>>

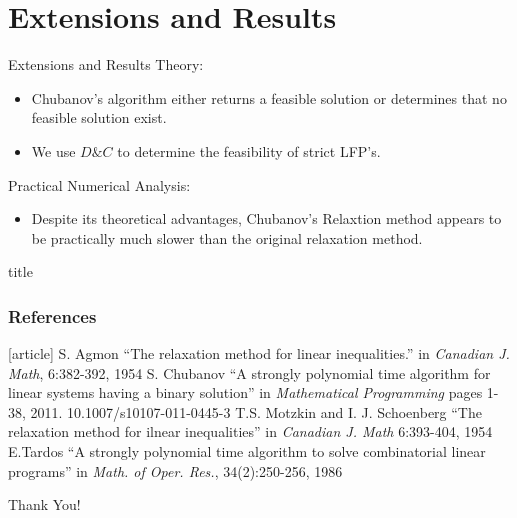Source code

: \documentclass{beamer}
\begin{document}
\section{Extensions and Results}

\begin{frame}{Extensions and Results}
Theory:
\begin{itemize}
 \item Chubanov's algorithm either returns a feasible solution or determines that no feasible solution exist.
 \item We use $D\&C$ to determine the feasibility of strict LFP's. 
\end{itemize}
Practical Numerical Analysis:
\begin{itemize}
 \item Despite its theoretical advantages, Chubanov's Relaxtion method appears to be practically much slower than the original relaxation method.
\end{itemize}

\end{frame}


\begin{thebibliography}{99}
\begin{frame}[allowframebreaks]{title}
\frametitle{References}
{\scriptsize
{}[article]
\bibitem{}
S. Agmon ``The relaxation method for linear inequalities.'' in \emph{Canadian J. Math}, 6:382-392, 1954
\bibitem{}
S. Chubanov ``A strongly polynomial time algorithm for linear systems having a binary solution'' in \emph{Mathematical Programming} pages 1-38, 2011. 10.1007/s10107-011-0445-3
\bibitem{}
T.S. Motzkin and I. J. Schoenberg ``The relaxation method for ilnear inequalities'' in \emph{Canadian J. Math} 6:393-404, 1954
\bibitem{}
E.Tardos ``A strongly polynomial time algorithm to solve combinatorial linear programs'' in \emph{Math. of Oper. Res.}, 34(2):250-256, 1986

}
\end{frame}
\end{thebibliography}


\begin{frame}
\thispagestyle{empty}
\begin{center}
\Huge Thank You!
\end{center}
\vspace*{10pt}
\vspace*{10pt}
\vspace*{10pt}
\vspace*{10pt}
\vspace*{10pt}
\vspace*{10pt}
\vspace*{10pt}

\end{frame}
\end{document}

<<
>>

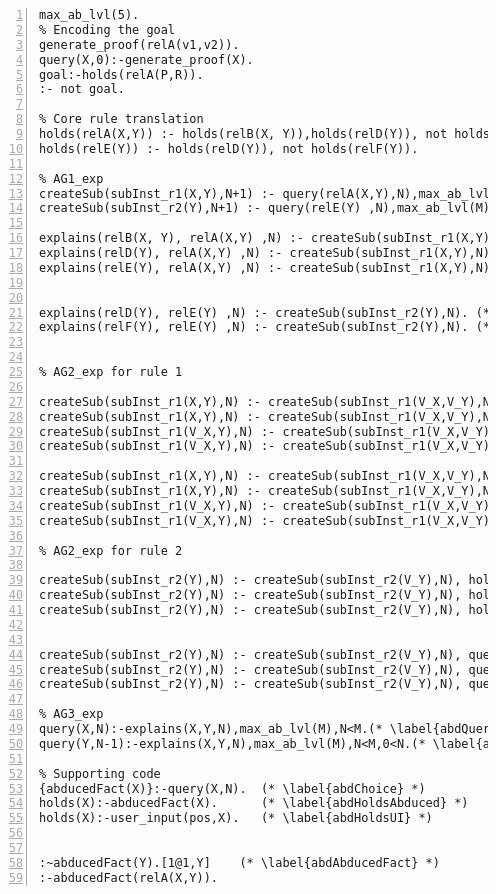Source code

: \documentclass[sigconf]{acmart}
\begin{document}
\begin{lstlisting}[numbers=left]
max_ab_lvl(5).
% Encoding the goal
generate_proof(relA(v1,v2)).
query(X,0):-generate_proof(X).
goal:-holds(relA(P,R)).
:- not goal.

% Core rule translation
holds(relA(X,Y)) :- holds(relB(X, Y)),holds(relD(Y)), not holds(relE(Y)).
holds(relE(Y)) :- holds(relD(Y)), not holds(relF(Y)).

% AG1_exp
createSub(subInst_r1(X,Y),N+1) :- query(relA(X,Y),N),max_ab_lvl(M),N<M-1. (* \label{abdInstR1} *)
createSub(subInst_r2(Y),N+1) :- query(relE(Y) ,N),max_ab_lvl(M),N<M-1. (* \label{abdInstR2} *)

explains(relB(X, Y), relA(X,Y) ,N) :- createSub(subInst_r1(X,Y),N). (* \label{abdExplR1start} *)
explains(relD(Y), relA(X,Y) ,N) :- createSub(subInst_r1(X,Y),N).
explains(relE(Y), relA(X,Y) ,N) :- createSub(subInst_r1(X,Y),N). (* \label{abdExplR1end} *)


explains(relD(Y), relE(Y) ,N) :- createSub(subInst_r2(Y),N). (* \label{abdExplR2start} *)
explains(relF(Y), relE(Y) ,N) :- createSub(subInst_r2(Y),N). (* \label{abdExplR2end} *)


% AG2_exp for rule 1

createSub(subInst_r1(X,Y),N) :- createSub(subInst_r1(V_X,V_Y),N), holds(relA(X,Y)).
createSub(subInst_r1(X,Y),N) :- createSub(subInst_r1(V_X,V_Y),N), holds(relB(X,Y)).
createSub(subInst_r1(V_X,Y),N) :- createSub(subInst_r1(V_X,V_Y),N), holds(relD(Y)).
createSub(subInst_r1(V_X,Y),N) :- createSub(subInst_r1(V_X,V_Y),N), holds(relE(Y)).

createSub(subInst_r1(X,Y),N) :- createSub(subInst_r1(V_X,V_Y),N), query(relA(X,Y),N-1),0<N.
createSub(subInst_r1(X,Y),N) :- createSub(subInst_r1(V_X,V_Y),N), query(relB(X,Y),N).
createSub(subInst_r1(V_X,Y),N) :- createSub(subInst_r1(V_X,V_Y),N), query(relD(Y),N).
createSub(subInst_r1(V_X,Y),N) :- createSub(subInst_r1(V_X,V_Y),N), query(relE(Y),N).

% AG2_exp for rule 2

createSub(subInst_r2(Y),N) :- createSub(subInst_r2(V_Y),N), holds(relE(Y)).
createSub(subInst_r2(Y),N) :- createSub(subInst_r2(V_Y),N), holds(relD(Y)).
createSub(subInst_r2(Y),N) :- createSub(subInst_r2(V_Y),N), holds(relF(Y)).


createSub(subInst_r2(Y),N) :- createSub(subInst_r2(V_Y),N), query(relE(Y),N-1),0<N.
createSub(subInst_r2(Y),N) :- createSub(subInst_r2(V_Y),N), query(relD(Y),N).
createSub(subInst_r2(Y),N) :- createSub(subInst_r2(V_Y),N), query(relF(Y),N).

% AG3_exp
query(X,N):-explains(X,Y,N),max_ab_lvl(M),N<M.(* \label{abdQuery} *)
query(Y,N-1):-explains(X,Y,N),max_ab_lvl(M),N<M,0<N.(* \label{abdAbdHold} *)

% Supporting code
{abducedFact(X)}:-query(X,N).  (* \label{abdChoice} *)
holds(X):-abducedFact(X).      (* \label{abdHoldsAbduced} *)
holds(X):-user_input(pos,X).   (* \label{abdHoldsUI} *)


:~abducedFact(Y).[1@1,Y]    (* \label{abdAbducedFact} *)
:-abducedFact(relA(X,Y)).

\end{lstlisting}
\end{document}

<<

#### ASSIGNMENT:
With "thebibliography" as the string to look for, count the matching lines above and give the number by itself.

#### YOUR SOLUTION:
2